Several strategic metals including rare earth elements, gallium, germanium, indium, and tellurium are critical for many components of energy efficient technologies. Rare earth elements are a group of chemically similar metals including the fifteen elements with atomic numbers 57 through 71, plus scandium and yttrium.

China is the primary global producer of many rare and strategic elements. However, global demands are outpacing current production volumes and many nations are initiating programs to identify alternative metal resources.

Coal Ash to the Rescue?

The occurrence of trace concentrations of strategically important metals in coal and coal ashes has been understood for decades. However, the economics of recycling these resources from coal ash have not been viable - until recently with the dramatic rise in prices.
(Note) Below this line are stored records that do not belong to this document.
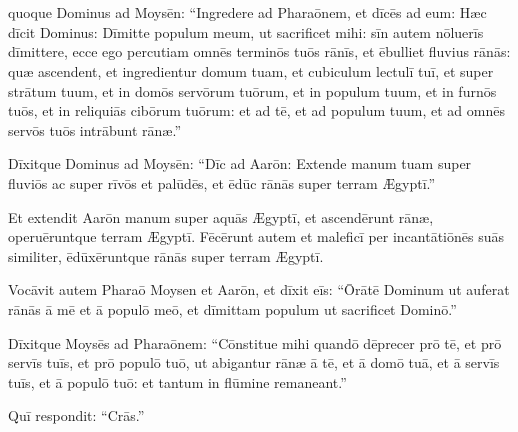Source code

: \chapter{}


\thispagestyle{empty}

 quoque Dominus ad Moysēn: ``Ingredere 
ad Pharaōnem, et dīcēs ad eum: Hæc dīcit
Dominus: Dīmitte populum meum, ut sacrificet mihi: sīn autem nōluerīs
dīmittere, ecce ego percutiam omnēs terminōs tuōs
rānīs,  et ēbulliet fluvius
rānās: quæ ascendent, et ingredientur domum tuam, et cubiculum lectulī tuī, et super strātum
tuum, et in domōs servōrum tuōrum, et in populum tuum, et in
furnōs tuōs, et in reliquiās cibōrum tuōrum:
et ad tē, et ad populum tuum, et ad omnēs servōs tuōs intrābunt
rānæ.''

Dīxitque Dominus ad Moysēn: ``Dīc ad
Aarōn: Extende manum tuam super fluviōs ac super rīvōs et
palūdēs, et ēdūc rānās super terram Ægyptī.''

Et extendit Aarōn manum super aquās Ægyptī, et ascendērunt
rānæ, operuēruntque terram Ægyptī.  Fēcērunt autem et
maleficī per incantātiōnēs suās similiter, ēdūxēruntque rānās super terram Ægyptī.

Vocāvit autem Pharaō Moysen et Aarōn, et
dīxit eīs: ``Ōrātē Dominum ut auferat rānās ā mē et ā populō
meō, et dīmittam populum ut sacrificet Dominō.''

Dīxitque Moysēs
ad Pharaōnem: ``Cōnstitue mihi quandō
dēprecer prō tē, et prō servīs tuīs, et prō populō tuō, ut
abigantur rānæ ā tē, et ā domō tuā, et ā
servīs tuīs, et ā populō tuō: et tantum in flūmine remaneant.''

Quī respondit: ``Crās.''

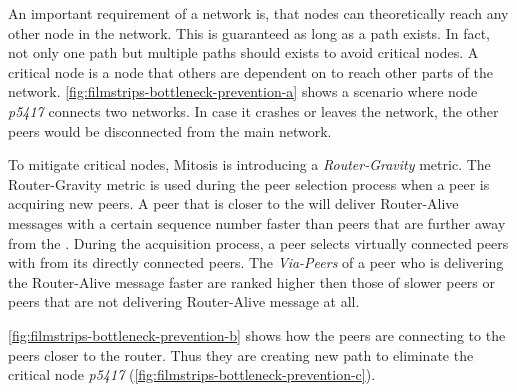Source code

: An important requirement of a network is, that nodes can theoretically reach any other node in the network. This is guaranteed as long as a path exists. In fact, not only one path but multiple paths should exists to avoid critical nodes. A critical node is a node that others are dependent on to reach other parts of the network. \vref{fig:filmstrips-bottleneck-prevention-a} shows a scenario where node \textit{p5417} connects two networks. In case it crashes or leaves the network, the other peers would be disconnected from the main network.

To mitigate critical nodes, Mitosis is introducing a \textit{Router-Gravity} metric. The Router-Gravity metric is used during the peer selection process when a peer is acquiring new peers. A peer that is closer to the \router will deliver Router-Alive messages with a certain sequence number faster than peers that are further away from the \router.
During the acquisition process, a peer selects virtually connected peers with from its directly connected peers. The \textit{Via-Peers} of a peer who is delivering the Router-Alive message faster are ranked higher then those of slower peers or peers that are not delivering Router-Alive message at all.

\vref{fig:filmstrips-bottleneck-prevention-b} shows how the peers are connecting to the peers closer to the router. Thus they are creating new path to eliminate the critical node \textit{p5417} (\vref{fig:filmstrips-bottleneck-prevention-c}).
Metal mine development, particularly for strategic elements, requires extensive capital investments and complicated regulatory oversight. The length of time taken to identify resources, complete environmental permitting, and move to production, can span many years.

Further, as observed in China, if not properly controlled, beneficiation of metal ore deposits can result in unintended environmental consequences due to the release of chemicals used during mining and improper mine management.

Coal combustion waste storage facilities offer a potential source of strategic metals that may limit some of the expenses and environmental hazards associated with typical mine development. Therefore, it is worthwhile exploring environmentally sustainable methods to leverage existing coal ash deposits.

TRACE ELEMENTS IN COAL ASH

A polished cross section of coal fly ash
A polished cross section of coal fly ash embedded in epoxy at 750 times maginification Credit: Wabeggs

Raw unprocessed coal contains a variety of metals, and in some cases, enriched concentrations of some strategic elements. Surveys of coal resources indicate that some deposits may contain economically viable concentrations of rare elements. In addition, the combustion process results in the enrichment of metal concentrations in the coal ash wastes, often several times the concentration found in raw coals.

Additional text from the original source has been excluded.